Creativity & Innovation Specialist
This position will assist in the business services that support our client’s internal strength building for innovation and creativity.

•    Research and organize a collection of innovation and creativity resources including, business case studies, exercises and activities, best practices and policies for a culture of innovation, and assessment tools for measuring creativity and innovation practices. 
•    Help facilitate ideation session for clients
•    Assist in conducting business evaluations that measure the capacity for, and conditions affecting innovation
•    Draft summaries and assist in outreach through social media and our website blogs
•    Help organize and promote the Lancaster Plays initiatives. 

Skills needed:
•    Critical thinking, research and analysis skills, as demonstrated through projects
•    Strong communications skills, particularly listening, writing and conversation
•    Detail and/or process oriented
•    Comfort and curiosity with the creative process and problem solving
•    Familiarity with psychology, anthropology or sociology concepts is beneficial
•    Willingness to try new things and model courage to others

Human Factors Design Specialist
Apply design principles to launching new businesses and new products.  Work with entrepreneurs and established businesses on an innovation process that seeks to design amazing solutions based on a deep understanding of human behavior and user preferences. 
This position will help establish customer insights and design principles using steps in the design thinking process, and the lean startup process.   Participate in field observations, ideation and prototyping sessions to contribute to the business and product development process. 

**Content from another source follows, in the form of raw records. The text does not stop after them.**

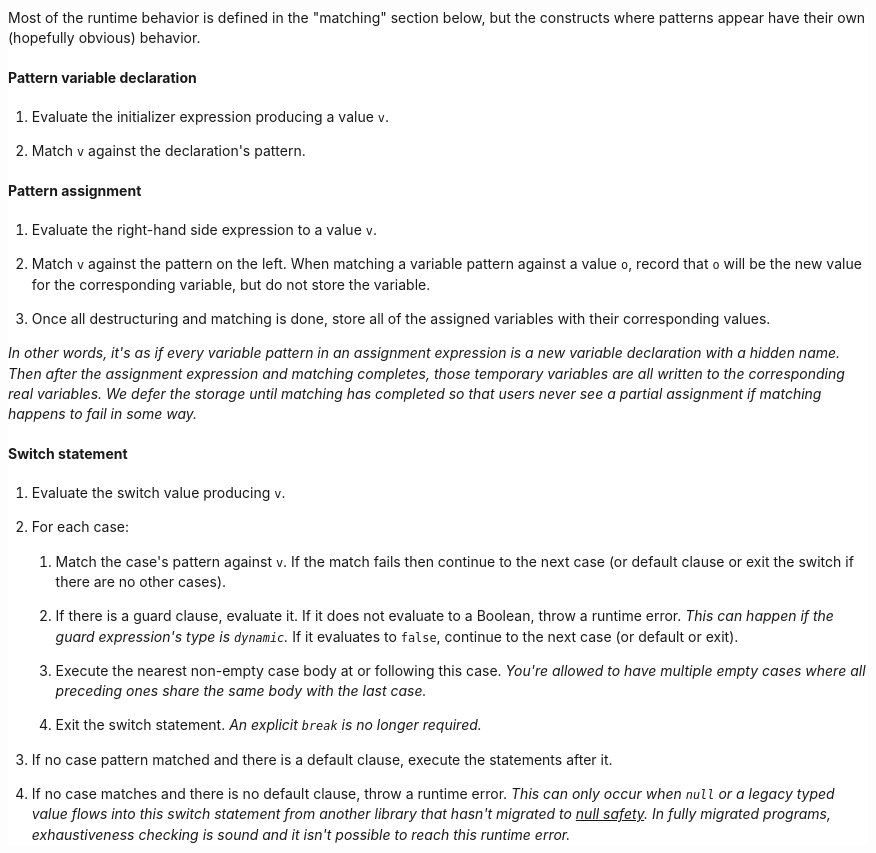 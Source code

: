 Most of the runtime behavior is defined in the "matching" section below, but
the constructs where patterns appear have their own (hopefully obvious)
behavior.

#### Pattern variable declaration

1.  Evaluate the initializer expression producing a value `v`.

2.  Match `v` against the declaration's pattern.

#### Pattern assignment

1.  Evaluate the right-hand side expression to a value `v`.

2.  Match `v` against the pattern on the left. When matching a variable pattern
    against a value `o`, record that `o` will be the new value for the
    corresponding variable, but do not store the variable.

3.  Once all destructuring and matching is done, store all of the assigned
    variables with their corresponding values.

*In other words, it's as if every variable pattern in an assignment expression
is a new variable declaration with a hidden name. Then after the assignment
expression and matching completes, those temporary variables are all written to
the corresponding real variables. We defer the storage until matching has
completed so that users never see a partial assignment if matching happens to
fail in some way.*

#### Switch statement

1.  Evaluate the switch value producing `v`.

2.  For each case:

    1.  Match the case's pattern against `v`. If the match fails then continue
        to the next case (or default clause or exit the switch if there are no
        other cases).

    2.  If there is a guard clause, evaluate it. If it does not evaluate to a
        Boolean, throw a runtime error. *This can happen if the guard
        expression's type is `dynamic`.* If it evaluates to `false`, continue to
        the next case (or default or exit).

    3.  Execute the nearest non-empty case body at or following this case.
        *You're allowed to have multiple empty cases where all preceding
        ones share the same body with the last case.*

    4.  Exit the switch statement. *An explicit `break` is no longer
        required.*

3.  If no case pattern matched and there is a default clause, execute the
    statements after it.

4.  If no case matches and there is no default clause, throw a runtime
    error. *This can only occur when `null` or a legacy typed value flows
    into this switch statement from another library that hasn't migrated to
    [null safety][]. In fully migrated programs, exhaustiveness checking is
    sound and it isn't possible to reach this runtime error.*


[records]: https://github.com/dart-lang/language/blob/master/accepted/future-releases/records/records-feature-specification.md
[logicalOrPattern]: #logical-or-pattern
[logicalAndPattern]: #logical-and-pattern
[relationalPattern]: #relational-pattern
[castPattern]: #cast-pattern
[nullCheckPattern]: #null-check-pattern
[nullAssertPattern]: #null-assert-pattern
[constantPattern]: #constant-pattern
[variablePattern]: #variable-pattern
[parenthesizedPattern]: #parenthesized-pattern
[listPattern]: #list-pattern
[mapPattern]: #map-pattern
[recordPattern]: #record-pattern
[extractorPattern]: #extractor-pattern
[swift null check]: https://docs.swift.org/swift-book/ReferenceManual/Patterns.html#ID520
[2126]: https://github.com/dart-lang/language/issues/2126
[#2542]: https://github.com/dart-lang/language/issues/2542
[exhaustiveness]: https://github.com/dart-lang/language/blob/master/working/0546-patterns/exhaustiveness.md
[null safety]: https://dart.dev/null-safety
[#2193]: https://github.com/dart-lang/language/issues/2193
[#2181]: https://github.com/dart-lang/language/issues/2181
[#2138]: https://github.com/dart-lang/language/issues/2138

•    Help coordinate and carry out ethnographic research (field studies of users in a natural setting) to learn about user needs and preferences. 
•    Design customer surveys to identify user preferences
•    Build a collection of resources that identify best practices in human centered design principles
•    Help facilitate ideation sessions with clients
•    Help advise on prototyping projects
•    Research customer profiles
•    Help facilitate workshops and webinars

Skills needed
•    Critical thinking, research and analysis skills, as demonstrated through projects
•    Strong communications skills, particularly listening, writing and conversation
•    Detail and process oriented
•    Knowledge of business and marketing principles is helpful
•    Knowledge of psychology, sociology or anthropology is beneficial
•    Knowledge of collaboration platforms is beneficial but not required

Marketing Insights Specialist
Use your creativity to help our customers get their compelling stories to the world!  We focus on building customer understanding as the best way to help our clients reach their customers with a powerful experience.  This position is a combination of behind-the-scenes and collaborative work with our clients. 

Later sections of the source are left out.